What do you really enjoy about your work that you would like to share with others?
I am a big believer in the practical application of learning, so what I most enjoy about my work is seeing clients apply the principles and learnings that they experience. I love to see how we take complex issues and help make them more accessible to work with.
There is nothing more frustrating than sitting in a classroom, learning theory, then going back to the office and popping it into a drawer and not utilising it. My passion is to help people to become truly aware of their skills, potential impact, and opportunities and how they can work together with people to achieve great things.
I think that working on ourselves should be honest, vulnerable, and fun. I am therefore a stickler for making sure we don’t take ourselves too seriously and enjoy what we are working on to create that “sticky” learning that means we will go on and use it every day.
What has been your biggest learning experience in the past few years that has shaped the way you approach your work?
My biggest learning has been that there truly is space for so many different approaches and experiences. Leadership is not a qualification to be achieved, it is our mindset, behaviours, and actions that we display (or hide) that shows our true value as a leader. This is a joy to see in those I am working with as clients but also with other coaches, consultants, trainers, and of course, in myself as I grow and learn about myself too.. I believe the real value in a team is in its diversity and alternate views coming together. So often, people can find these differences difficult and challenging but this is, by its nature, one of the most valuable things to gain perspective. This is why I love to work with lots of different people and one of the reasons I joined the RISE Community.

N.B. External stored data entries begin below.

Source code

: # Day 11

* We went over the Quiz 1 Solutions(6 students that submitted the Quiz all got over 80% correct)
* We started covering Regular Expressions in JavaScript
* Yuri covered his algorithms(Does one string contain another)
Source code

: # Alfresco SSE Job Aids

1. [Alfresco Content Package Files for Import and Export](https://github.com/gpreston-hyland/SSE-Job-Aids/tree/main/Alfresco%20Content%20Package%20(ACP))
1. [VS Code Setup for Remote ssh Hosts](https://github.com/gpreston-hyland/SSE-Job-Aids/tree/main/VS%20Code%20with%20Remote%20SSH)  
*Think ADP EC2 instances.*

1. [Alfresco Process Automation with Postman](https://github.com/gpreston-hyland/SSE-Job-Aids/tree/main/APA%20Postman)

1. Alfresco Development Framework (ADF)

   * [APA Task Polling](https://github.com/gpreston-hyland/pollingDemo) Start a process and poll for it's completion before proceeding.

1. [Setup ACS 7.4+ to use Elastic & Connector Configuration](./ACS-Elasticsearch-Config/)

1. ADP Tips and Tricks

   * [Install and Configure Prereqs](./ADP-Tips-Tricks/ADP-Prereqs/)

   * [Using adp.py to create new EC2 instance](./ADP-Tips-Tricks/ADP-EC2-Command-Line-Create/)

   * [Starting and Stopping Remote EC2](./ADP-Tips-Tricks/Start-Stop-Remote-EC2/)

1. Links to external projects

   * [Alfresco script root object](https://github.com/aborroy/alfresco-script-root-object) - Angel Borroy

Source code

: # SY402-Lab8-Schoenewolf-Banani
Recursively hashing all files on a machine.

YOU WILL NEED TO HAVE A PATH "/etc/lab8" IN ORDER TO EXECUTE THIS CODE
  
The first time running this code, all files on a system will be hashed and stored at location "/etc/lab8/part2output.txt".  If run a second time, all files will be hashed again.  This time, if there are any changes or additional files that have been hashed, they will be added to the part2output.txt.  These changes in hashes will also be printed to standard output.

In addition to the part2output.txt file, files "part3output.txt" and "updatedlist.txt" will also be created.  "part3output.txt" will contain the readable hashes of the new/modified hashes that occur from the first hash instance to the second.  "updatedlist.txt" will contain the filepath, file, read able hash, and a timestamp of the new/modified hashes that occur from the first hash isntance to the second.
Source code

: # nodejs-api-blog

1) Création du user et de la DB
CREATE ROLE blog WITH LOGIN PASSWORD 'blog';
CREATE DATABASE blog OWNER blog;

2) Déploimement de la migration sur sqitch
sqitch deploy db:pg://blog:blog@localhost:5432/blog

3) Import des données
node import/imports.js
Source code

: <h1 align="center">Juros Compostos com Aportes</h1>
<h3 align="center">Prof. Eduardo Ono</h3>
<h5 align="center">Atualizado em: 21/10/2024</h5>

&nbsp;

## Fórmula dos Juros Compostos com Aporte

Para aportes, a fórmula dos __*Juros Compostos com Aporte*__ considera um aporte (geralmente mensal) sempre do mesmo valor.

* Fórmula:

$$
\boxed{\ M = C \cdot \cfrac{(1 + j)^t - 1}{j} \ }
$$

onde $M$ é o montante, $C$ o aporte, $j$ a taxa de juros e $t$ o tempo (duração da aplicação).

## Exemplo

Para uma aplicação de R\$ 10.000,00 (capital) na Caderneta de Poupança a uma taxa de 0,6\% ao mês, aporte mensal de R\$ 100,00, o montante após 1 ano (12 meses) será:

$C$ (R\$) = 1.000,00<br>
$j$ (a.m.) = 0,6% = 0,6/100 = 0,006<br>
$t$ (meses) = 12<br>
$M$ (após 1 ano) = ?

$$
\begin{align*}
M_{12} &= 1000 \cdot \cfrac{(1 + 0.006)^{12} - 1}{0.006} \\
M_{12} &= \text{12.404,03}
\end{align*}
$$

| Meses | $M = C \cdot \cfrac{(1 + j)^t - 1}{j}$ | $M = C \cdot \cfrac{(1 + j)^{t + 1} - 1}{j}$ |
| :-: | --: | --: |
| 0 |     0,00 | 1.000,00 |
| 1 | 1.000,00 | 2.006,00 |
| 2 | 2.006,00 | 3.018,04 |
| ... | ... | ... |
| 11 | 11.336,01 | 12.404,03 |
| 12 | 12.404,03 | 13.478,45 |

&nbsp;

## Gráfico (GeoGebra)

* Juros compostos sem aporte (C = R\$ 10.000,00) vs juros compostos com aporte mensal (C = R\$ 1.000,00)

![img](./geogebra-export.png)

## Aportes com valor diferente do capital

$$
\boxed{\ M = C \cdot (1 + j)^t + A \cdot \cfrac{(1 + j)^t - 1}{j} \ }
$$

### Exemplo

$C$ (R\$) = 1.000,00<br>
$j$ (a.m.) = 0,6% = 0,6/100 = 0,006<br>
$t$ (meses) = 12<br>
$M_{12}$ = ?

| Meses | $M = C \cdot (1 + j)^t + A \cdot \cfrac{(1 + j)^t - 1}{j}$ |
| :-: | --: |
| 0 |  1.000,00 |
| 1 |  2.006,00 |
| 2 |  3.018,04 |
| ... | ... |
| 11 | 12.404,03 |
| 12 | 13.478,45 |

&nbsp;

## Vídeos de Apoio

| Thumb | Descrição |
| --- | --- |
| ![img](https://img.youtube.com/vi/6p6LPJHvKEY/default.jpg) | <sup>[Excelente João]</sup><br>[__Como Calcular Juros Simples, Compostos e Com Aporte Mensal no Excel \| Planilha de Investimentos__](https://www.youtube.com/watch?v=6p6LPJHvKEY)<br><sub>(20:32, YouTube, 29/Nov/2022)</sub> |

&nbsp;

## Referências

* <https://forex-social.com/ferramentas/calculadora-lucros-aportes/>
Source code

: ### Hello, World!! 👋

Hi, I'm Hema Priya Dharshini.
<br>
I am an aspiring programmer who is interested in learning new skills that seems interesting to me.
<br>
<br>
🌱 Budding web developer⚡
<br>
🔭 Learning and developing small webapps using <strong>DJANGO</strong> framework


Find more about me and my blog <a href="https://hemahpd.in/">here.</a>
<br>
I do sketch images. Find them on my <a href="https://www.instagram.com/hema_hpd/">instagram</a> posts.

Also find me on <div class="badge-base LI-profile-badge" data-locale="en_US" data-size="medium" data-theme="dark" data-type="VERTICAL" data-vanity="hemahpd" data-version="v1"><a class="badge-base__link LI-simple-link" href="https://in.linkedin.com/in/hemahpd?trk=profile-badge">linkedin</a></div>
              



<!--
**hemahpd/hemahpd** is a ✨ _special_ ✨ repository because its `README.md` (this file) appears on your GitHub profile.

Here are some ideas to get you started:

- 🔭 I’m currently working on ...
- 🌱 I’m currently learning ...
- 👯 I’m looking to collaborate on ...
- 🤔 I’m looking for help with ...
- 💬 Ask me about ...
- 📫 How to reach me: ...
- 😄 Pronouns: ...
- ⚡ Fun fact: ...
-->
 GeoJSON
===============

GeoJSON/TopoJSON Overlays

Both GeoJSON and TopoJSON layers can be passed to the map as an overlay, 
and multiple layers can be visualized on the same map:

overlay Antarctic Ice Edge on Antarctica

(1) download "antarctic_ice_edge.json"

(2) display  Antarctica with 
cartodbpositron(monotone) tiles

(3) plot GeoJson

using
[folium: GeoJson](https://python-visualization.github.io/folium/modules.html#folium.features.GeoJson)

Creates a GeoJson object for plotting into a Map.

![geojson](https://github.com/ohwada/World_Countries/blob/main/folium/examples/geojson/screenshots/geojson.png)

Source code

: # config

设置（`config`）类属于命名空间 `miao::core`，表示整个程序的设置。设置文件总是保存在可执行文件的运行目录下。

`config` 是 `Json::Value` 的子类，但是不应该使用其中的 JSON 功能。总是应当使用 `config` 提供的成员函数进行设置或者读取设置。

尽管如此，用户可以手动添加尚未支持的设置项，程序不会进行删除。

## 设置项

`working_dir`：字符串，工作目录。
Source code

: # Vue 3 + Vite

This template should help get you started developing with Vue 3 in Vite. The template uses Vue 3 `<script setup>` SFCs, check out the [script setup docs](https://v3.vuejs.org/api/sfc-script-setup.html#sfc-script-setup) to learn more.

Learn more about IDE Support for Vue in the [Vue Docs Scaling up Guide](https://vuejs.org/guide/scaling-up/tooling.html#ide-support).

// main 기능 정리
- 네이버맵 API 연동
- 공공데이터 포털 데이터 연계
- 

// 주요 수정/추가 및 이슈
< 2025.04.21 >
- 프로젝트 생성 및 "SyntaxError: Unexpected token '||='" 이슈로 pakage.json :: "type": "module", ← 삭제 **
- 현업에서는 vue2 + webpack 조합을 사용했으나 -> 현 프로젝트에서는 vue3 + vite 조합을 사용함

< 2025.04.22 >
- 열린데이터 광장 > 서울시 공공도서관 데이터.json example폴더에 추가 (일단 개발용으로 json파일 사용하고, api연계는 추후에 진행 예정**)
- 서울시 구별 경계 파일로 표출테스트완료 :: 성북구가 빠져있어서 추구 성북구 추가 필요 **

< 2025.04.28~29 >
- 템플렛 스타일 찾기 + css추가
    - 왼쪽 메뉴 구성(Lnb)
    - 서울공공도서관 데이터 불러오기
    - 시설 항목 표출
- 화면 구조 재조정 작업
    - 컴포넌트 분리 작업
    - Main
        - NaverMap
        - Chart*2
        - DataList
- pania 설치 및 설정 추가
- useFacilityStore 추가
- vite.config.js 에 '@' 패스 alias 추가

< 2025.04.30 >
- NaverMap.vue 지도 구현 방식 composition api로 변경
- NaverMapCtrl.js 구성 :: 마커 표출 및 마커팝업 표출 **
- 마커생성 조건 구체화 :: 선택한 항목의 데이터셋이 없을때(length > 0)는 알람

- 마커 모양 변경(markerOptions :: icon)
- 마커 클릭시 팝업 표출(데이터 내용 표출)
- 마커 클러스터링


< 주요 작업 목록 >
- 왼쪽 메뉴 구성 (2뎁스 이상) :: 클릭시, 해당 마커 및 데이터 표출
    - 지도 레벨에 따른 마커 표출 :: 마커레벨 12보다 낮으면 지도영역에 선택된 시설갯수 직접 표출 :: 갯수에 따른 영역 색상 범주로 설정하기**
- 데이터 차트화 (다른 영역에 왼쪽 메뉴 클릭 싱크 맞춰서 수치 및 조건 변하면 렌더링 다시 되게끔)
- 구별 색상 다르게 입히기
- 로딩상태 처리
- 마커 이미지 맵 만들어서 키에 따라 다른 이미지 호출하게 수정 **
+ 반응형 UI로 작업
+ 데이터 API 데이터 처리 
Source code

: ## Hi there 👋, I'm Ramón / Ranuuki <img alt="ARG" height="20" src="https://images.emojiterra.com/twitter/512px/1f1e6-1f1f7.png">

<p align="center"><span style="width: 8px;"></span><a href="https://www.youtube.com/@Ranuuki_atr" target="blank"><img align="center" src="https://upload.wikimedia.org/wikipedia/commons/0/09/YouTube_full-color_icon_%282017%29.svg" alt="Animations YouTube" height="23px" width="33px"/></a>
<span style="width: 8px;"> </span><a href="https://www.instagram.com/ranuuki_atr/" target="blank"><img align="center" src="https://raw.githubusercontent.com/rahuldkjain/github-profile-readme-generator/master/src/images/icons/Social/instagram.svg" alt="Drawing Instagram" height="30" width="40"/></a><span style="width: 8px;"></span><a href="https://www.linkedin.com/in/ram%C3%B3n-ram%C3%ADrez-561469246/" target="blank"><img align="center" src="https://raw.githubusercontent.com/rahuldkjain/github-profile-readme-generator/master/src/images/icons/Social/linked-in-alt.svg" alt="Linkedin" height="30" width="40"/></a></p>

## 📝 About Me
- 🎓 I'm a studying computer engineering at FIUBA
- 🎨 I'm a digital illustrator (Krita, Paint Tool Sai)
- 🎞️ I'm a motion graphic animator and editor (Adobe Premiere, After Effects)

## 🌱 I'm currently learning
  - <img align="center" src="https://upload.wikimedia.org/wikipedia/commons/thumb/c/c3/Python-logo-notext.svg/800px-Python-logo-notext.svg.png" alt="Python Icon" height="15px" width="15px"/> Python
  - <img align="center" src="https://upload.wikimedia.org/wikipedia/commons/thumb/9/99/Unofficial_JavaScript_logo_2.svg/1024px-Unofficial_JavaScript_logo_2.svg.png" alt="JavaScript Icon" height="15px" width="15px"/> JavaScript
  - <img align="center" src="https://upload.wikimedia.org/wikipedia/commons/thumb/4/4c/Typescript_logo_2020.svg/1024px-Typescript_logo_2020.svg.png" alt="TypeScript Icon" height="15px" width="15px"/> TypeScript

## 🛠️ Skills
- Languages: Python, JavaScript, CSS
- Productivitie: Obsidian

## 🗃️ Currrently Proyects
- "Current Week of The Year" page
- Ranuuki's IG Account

What got you interested in this work, what continues to motivate you, and what do you wish you had known earlier?
After 16 wonderful years, I left Hertfordshire Police in 2013 to start my own business. I had the pleasure of experiencing many roles from Community Inspector to working with Prolific Offenders. This gave me a practical approach to working with people and solving issues internally, with communities, victims, and offenders. As an Inspector, I had a lot of opportunities to see the impact of people in teams and leadership roles. I trained as a coach whilst in the role and began to work with officers who wanted to develop their positive impact. I found that although they were great officers, the transition to leadership was not always an easy one and it was great to be able to help them slow down, get conscious of the wider issues, their own impact and start to design how they want to show up. This was a fascinating subject for me as I was seeing that being technically good at what you do does not necessarily make you a good leader. People need support to transition into these new roles. So, I decided to focus on how to provide this in my coaching practice.
I am continually blessed with seeing people grow and gain confidence in their skills and mindset and seeing teams perform better because those individuals can be a part of the team. This motivates me to continue with the mission to help people create the mindset and behaviours they need to be good leaders.
What do you find valuable about this RISE community? How can we continue to improve the way we bring consultants together?
The RISE community is so wonderfully diverse that I learn something every time I have the opportunity to work with anybody in the group. Because we are all independent and so different from one another, we can challenge our thinking and grow our ideas and respond to our clients’ needs in very different ways. The way in which RISE is so open to looking at things from many perspectives is fresh and invaluable to growth and all the RISE consultants benefit from being able to tap into that collective intelligence.